- [TASK BRIEF]
Your result should be every line of the records below that contains the word "renamed".

- [AVAILABLE RECORDS]
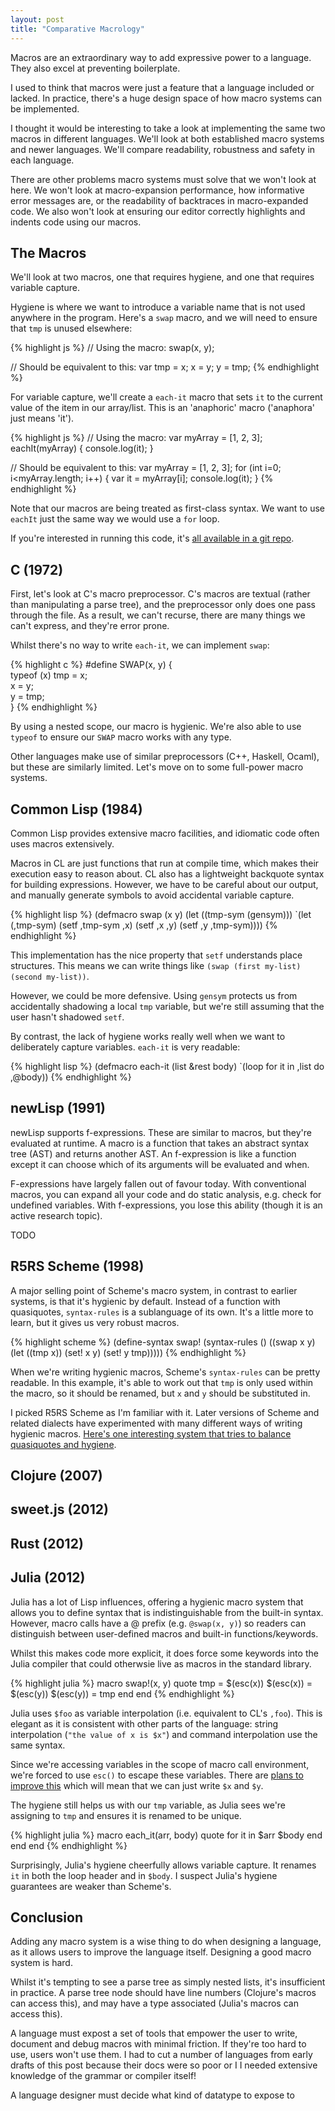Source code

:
 ```yaml
--- 
layout: post
title: "Comparative Macrology"
---
```


Macros are an extraordinary way to add expressive power to a
language. They also excel at preventing boilerplate.

I used to think that macros were just a feature that a language
included or lacked. In practice, there's a huge design space of how
macro systems can be implemented.

I thought it would be interesting to take a look at implementing the
same two macros in different languages. We'll look at both established
macro systems and newer languages. We'll compare readability,
robustness and safety in each language.

There are other problems macro systems must solve that we won't look at
here. We won't look at macro-expansion performance, how informative
error messages are, or the readability of backtraces in macro-expanded
code. We also won't look at ensuring our editor correctly highlights
and indents code using our macros.

## The Macros

We'll look at two macros, one that requires hygiene, and one that
requires variable capture.

Hygiene is where we want to introduce a variable name that is not used
anywhere in the program. Here's a `swap` macro, and we will need to ensure
that `tmp` is unused elsewhere:

{% highlight js %}
// Using the macro:
swap(x, y);

// Should be equivalent to this:
var tmp = x;
x = y;
y = tmp;
{% endhighlight %}

For variable capture, we'll create a `each-it` macro that sets `it` to
the current value of the item in our array/list. This is an
'anaphoric' macro ('anaphora' just means 'it').

{% highlight js %}
// Using the macro:
var myArray = [1, 2, 3];
eachIt(myArray) {
    console.log(it);
}

// Should be equivalent to this:
var myArray = [1, 2, 3];
for (int i=0; i<myArray.length; i++) {
    var it = myArray[i];
    console.log(it);
}
{% endhighlight %}

Note that our macros are being treated as first-class syntax. We want
to use `eachIt` just the same way we would use a `for` loop.

If you're interested in running this code, it's
[all available in a git repo](https://github.com/Wilfred/comparative_macrology).

## C (1972)

First, let's look at C's macro preprocessor. C's macros are textual
(rather than manipulating a parse tree), and the preprocessor only
does one pass through the file. As a result, we can't recurse, there
are many things we can't express, and they're error prone.

Whilst there's no way to write `each-it`, we can implement `swap`:

{% highlight c %}
#define SWAP(x, y) {        \
        typeof (x) tmp = x; \
        x = y;              \
        y = tmp;            \
    }
{% endhighlight %}

By using a nested scope, our macro is hygienic. We're also able to use
`typeof` to ensure our `SWAP` macro works with any type.

Other languages make use of similar preprocessors (C++, Haskell,
Ocaml), but these are similarly limited. Let's move on to some
full-power macro systems.

## Common Lisp (1984)

Common Lisp provides extensive macro facilities, and idiomatic code
often uses macros extensively.

Macros in CL are just functions that run at compile time, which makes
their execution easy to reason about. CL also has a lightweight
backquote syntax for building expressions. However, we have to be
careful about our output, and manually generate symbols to avoid
accidental variable capture.

{% highlight lisp %}
(defmacro swap (x y)
  (let ((tmp-sym (gensym)))
    `(let (,tmp-sym)
       (setf ,tmp-sym ,x)
       (setf ,x ,y)
       (setf ,y ,tmp-sym))))
{% endhighlight %}

This implementation has the nice property that `setf` understands
place structures. This means we can write things like
`(swap (first my-list) (second my-list))`.

However, we could be more defensive. Using `gensym` protects us from
accidentally shadowing a local `tmp` variable, but we're still
assuming that the user hasn't shadowed `setf`.

By contrast, the lack of hygiene works really well when we want to
deliberately capture variables. `each-it` is very readable:

{% highlight lisp %}
(defmacro each-it (list &rest body)
  `(loop for it in ,list
      do ,@body))
{% endhighlight %}

## newLisp (1991)

newLisp supports f-expressions. These are similar to macros, but
they're evaluated at runtime. A macro is a function that takes an
abstract syntax tree (AST) and returns another AST. An f-expression is
like a function except it can choose which of its arguments will be
evaluated and when.

F-expressions have largely fallen out of favour today. With
conventional macros, you can expand all your code and do static
analysis, e.g. check for undefined variables. With f-expressions, you
lose this ability (though it is an active research topic).

TODO

## R5RS Scheme (1998)

A major selling point of Scheme's macro system, in contrast to earlier
systems, is that it's hygienic by default. Instead of a function with
quasiquotes, `syntax-rules` is a sublanguage of its own. It's a little
more to learn, but it gives us very robust macros.

{% highlight scheme %}
(define-syntax swap!
  (syntax-rules ()
    ((swap x y)
     (let ((tmp x))
       (set! x y)
       (set! y tmp)))))
{% endhighlight %}

When we're writing hygienic macros, Scheme's `syntax-rules` can be
pretty readable. In this example, it's able to work out that `tmp` is
only used within the macro, so it should be renamed, but `x` and `y`
should be substituted in.



I picked R5RS Scheme as I'm familiar with it. Later versions of Scheme
and related dialects have experimented with many different ways of
writing hygienic
macros. [Here's one interesting system that tries to balance quasiquotes and hygiene](http://www.rntz.net/post/intuitive-hygienic-macros.html).

## Clojure (2007)

## sweet.js (2012)



## Rust (2012)

## Julia (2012)

Julia has a lot of Lisp influences, offering a hygienic macro system
that allows you to define syntax that is indistinguishable from the
built-in syntax. However, macro calls have a @ prefix (e.g.
`@swap(x, y)`) so readers can distinguish between user-defined macros
and built-in functions/keywords.

Whilst this makes code more explicit, it does force some keywords into
the Julia compiler that could otherwsie live as macros in the standard
library.

{% highlight julia %}
macro swap!(x, y)
    quote
        tmp = $(esc(x))
        $(esc(x)) = $(esc(y))
        $(esc(y)) = tmp
    end
end
{% endhighlight %}

Julia uses `$foo` as variable interpolation (i.e. equivalent to CL's
`,foo`). This is elegant as it is consistent with other parts of the
language: string interpolation (`"the value of x is $x"`) and command
interpolation use the same syntax.

Since we're accessing variables in the scope of macro call
environment, we're forced to use `esc()` to escape these
variables. There are
[plans to improve this](https://github.com/JuliaLang/julia/pull/6910)
which will mean that we can just write `$x` and `$y`.

The hygiene still helps us with our `tmp` variable, as Julia sees
we're assigning to `tmp` and ensures it is renamed to be unique.

{% highlight julia %}
macro each_it(arr, body)
    quote
        for it in $arr
            $body
        end
    end
end
{% endhighlight %}

Surprisingly, Julia's hygiene cheerfully allows variable capture. It
renames `it` in both the loop header and in `$body`. I suspect Julia's
hygiene guarantees are weaker than Scheme's.

## Conclusion

Adding any macro system is a wise thing to do when designing a language,
as it allows users to improve the language itself. Designing a good
macro system is hard.

Whilst it's tempting to see a parse tree as simply nested lists, it's
insufficient in practice. A parse tree node should have line numbers
(Clojure's macros can access this), and may have a type associated
(Julia's macros can access this).

A language must expost a set of tools that empower the user to write,
document and debug macros with minimal friction. If they're too hard
to use, users won't use them. I had to cut a number of languages
from early drafts of this post because their docs were so poor or I
I needed extensive knowledge of the grammar or compiler itself!

A language designer must decide what kind of datatype to expose to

- [OUTPUT]
only used within the macro, so it should be renamed, but `x` and `y`
we're assigning to `tmp` and ensures it is renamed to be unique.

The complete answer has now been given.